What Completes You?

I am a hopeless completionist.  I admit this freely.

When I start a character, I am driven by an irrational need to “complete” that character before I shelve it.  Even if I don’t particularly enjoy the playstyle or talents of a given class, once I’ve committed myself, I know I won’t stop until that character is complete.  By the mid-60s I may already know that the character doesn’t stand a chance of becoming my new main, but that doesn’t stop me.

But what is “complete”?  For my WotLK characters, that includes:

  • Level 80
  • Loremaster of Northrend
  • Epic flying
  • Crafting skills to 440
  • Gathering skills to 450
  • Honoured with Sons of Hodir
  • A champion of my home city in the Argent Tournament

Basically, I want to know that if I came back to this character after a long break, I’d be comfortable picking it up and making it my new main without having an arduous leveling process ahead of me.

I did this with my US characters – when I left for the EU they were mostly at the TBC equivalents of the above criteria.  When I decided to come back and level them up, it wasn’t terribly difficult to do.

The additional cash outlay required for WotLK is pretty small (1000g for cold weather flying), and easily earned while leveling, so I didn’t feel like I had that much of a grind for any given character.  You can get Sons of Hodir to honoured in 6 days of dailies, and it only takes 7 days to become a champion at the tournament.  With my play schedule, it takes at least a week of daily play to get from 77 (when most of these open up) to 80, so I never reach a point where I am only doing dailies.  I just tack each on to the start and end of my playtime so that it doesn’t feel that much like work.

I know that many readers (well, the theoretical “many” readers, as there are all of two subscribers to this blog) will read the above and think that it looks more like a checklist for a main character.  But as I said, I’m a hopeless completionist.  You don’t want to see what lengths I go to on my main.

Applying this to Guild Management

How far do you take your characters  before they feel “complete”?  More importantly how far do your guild members take them?  How can a guild leader use this information for the benefit of the guild?

It’s important to have a feel for what drives your members.  Do they put all of their energy into one character, or spread it evenly among many?  If you know that you have a large number of members who go tradeskill-crazy on their alts, you may help your retention rates by having a “free-for-all” guild bank tab where people can swap unneeded low-level tradeskill items.

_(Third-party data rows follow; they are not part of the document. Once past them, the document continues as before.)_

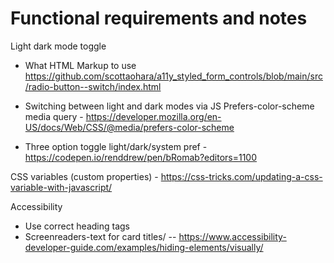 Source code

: # Functional requirements and notes

Light dark mode toggle

- What HTML Markup to use https://github.com/scottaohara/a11y_styled_form_controls/blob/main/src/radio-button--switch/index.html

- Switching between light and dark modes via JS Prefers-color-scheme media query - https://developer.mozilla.org/en-US/docs/Web/CSS/@media/prefers-color-scheme

- Three option toggle light/dark/system pref - https://codepen.io/renddrew/pen/bRomab?editors=1100

CSS variables (custom properties) - https://css-tricks.com/updating-a-css-variable-with-javascript/

Accessibility

- Use correct heading tags
- Screenreaders-text for card titles/ -- https://www.accessibility-developer-guide.com/examples/hiding-elements/visually/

Using your Guild Alts Wisely

If helping your members with their alt ambitions isn’t feasible, then ensuring that your policies allow for people to use the time they’ve put into alts for the benefit of the guild.  Many alts start off because there is a hole in a raiding group’s class balance.  It is a shame to see someone put the time into levelling an alt, only to have no opportunity to get that character to a raid-ready state.  Although the introduction of dual-spec has helped, it hasn’t eliminated raid balance issues entirely.  If you have alts who are a few Naxx runs away from being able to step into your main raids if required, shouldn’t you be cultivating those characters?

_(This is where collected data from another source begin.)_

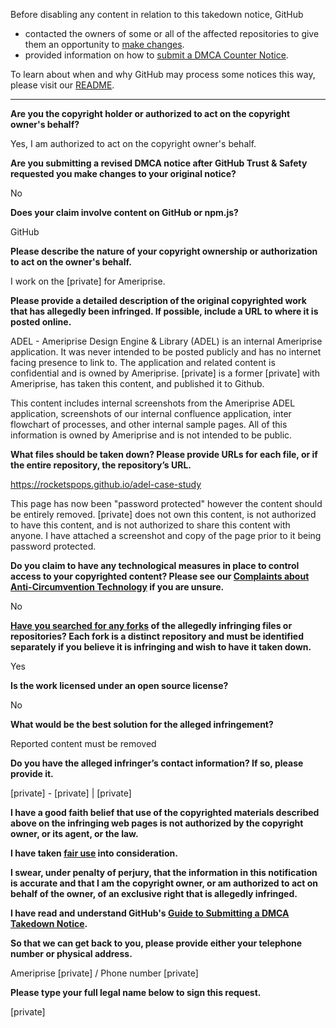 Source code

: Before disabling any content in relation to this takedown notice, GitHub
- contacted the owners of some or all of the affected repositories to give them an opportunity to [make changes](https://docs.github.com/en/github/site-policy/dmca-takedown-policy#a-how-does-this-actually-work).
- provided information on how to [submit a DMCA Counter Notice](https://docs.github.com/en/articles/guide-to-submitting-a-dmca-counter-notice).

To learn about when and why GitHub may process some notices this way, please visit our [README](https://github.com/github/dmca/blob/master/README.md#anatomy-of-a-takedown-notice).

---

**Are you the copyright holder or authorized to act on the copyright owner's behalf?**

Yes, I am authorized to act on the copyright owner's behalf.

**Are you submitting a revised DMCA notice after GitHub Trust & Safety requested you make changes to your original notice?**

No

**Does your claim involve content on GitHub or npm.js?**

GitHub

**Please describe the nature of your copyright ownership or authorization to act on the owner's behalf.**

I work on the [private] for Ameriprise.

**Please provide a detailed description of the original copyrighted work that has allegedly been infringed. If possible, include a URL to where it is posted online.**

ADEL - Ameriprise Design Engine & Library (ADEL) is an internal Ameriprise application. It was never intended to be posted publicly and has no internet facing presence to link to. The application and related content is confidential and is owned by Ameriprise. [private] is a former [private] with Ameriprise, has taken this content, and published it to Github.

This content includes internal screenshots from the Ameriprise ADEL application, screenshots of our internal confluence application, inter flowchart of processes, and other internal sample pages.  All of this information is owned by Ameriprise and is not intended to be public.

**What files should be taken down? Please provide URLs for each file, or if the entire repository, the repository’s URL.**

https://rocketspops.github.io/adel-case-study

This page has now been "password protected" however the content should be entirely removed. [private] does not own this content, is not authorized to have this content, and is not authorized to share this content with anyone. I have attached a screenshot and copy of the page prior to it being password protected.

**Do you claim to have any technological measures in place to control access to your copyrighted content? Please see our <a href="https://docs.github.com/articles/guide-to-submitting-a-dmca-takedown-notice#complaints-about-anti-circumvention-technology">Complaints about Anti-Circumvention Technology</a> if you are unsure.**

No

**<a href="https://docs.github.com/articles/dmca-takedown-policy#b-what-about-forks-or-whats-a-fork">Have you searched for any forks</a> of the allegedly infringing files or repositories? Each fork is a distinct repository and must be identified separately if you believe it is infringing and wish to have it taken down.**

Yes

**Is the work licensed under an open source license?**

No

**What would be the best solution for the alleged infringement?**

Reported content must be removed

**Do you have the alleged infringer’s contact information? If so, please provide it.**

[private] - [private] | [private]

**I have a good faith belief that use of the copyrighted materials described above on the infringing web pages is not authorized by the copyright owner, or its agent, or the law.**

**I have taken <a href="https://www.lumendatabase.org/topics/22">fair use</a> into consideration.**

**I swear, under penalty of perjury, that the information in this notification is accurate and that I am the copyright owner, or am authorized to act on behalf of the owner, of an exclusive right that is allegedly infringed.**

**I have read and understand GitHub's <a href="https://docs.github.com/articles/guide-to-submitting-a-dmca-takedown-notice/">Guide to Submitting a DMCA Takedown Notice</a>.**

**So that we can get back to you, please provide either your telephone number or physical address.**

Ameriprise [private] / Phone number [private]

**Please type your full legal name below to sign this request.**

[private]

Doing an “alt run” through farm content is a fairly common guild activity, but as anyone who’s attended one should know, replacing all your pimped out mains with alts can be a disasterous and morale-sucking experience.  Skill goes a long way, but it can’t compensate for very low gear levels.  Instead of scheduling a run with all alts, consider setting aside a few slots in every farm raid for alts.  Have members take turns from week to week, and set basic gear minimums that they need to reach on their own.  Don’t have all your tanks or healers be alts at the same time.  Offer gear for alts on the cheap (a small percentage of GP or DKP, or just do /roll if no main want the gear).

Avoid the trap of thinking that you’re giving away free loot to these members.  By making alts a regular part of your farm raids, you are:

  • ensuring that you keep farming bosses instead of wiping on content you cleared months ago
  • making sure that you have characters ready in the wings should you lose a raider and need to replace their role
  • ensuring that your guild members who are getting into the burnout phase on their main can still do content that rewards high-level loot (instead of being limited to the best crafted / casual / PvP gear)

Above all, you’re recognizing that altaholism and completionists are a common train among MMO players, and that you can get much more out of embracing these qualities than fighting them back with a “do that on your own time” attitude.

And that should make for happy and complete members, which means a happy and complete guild.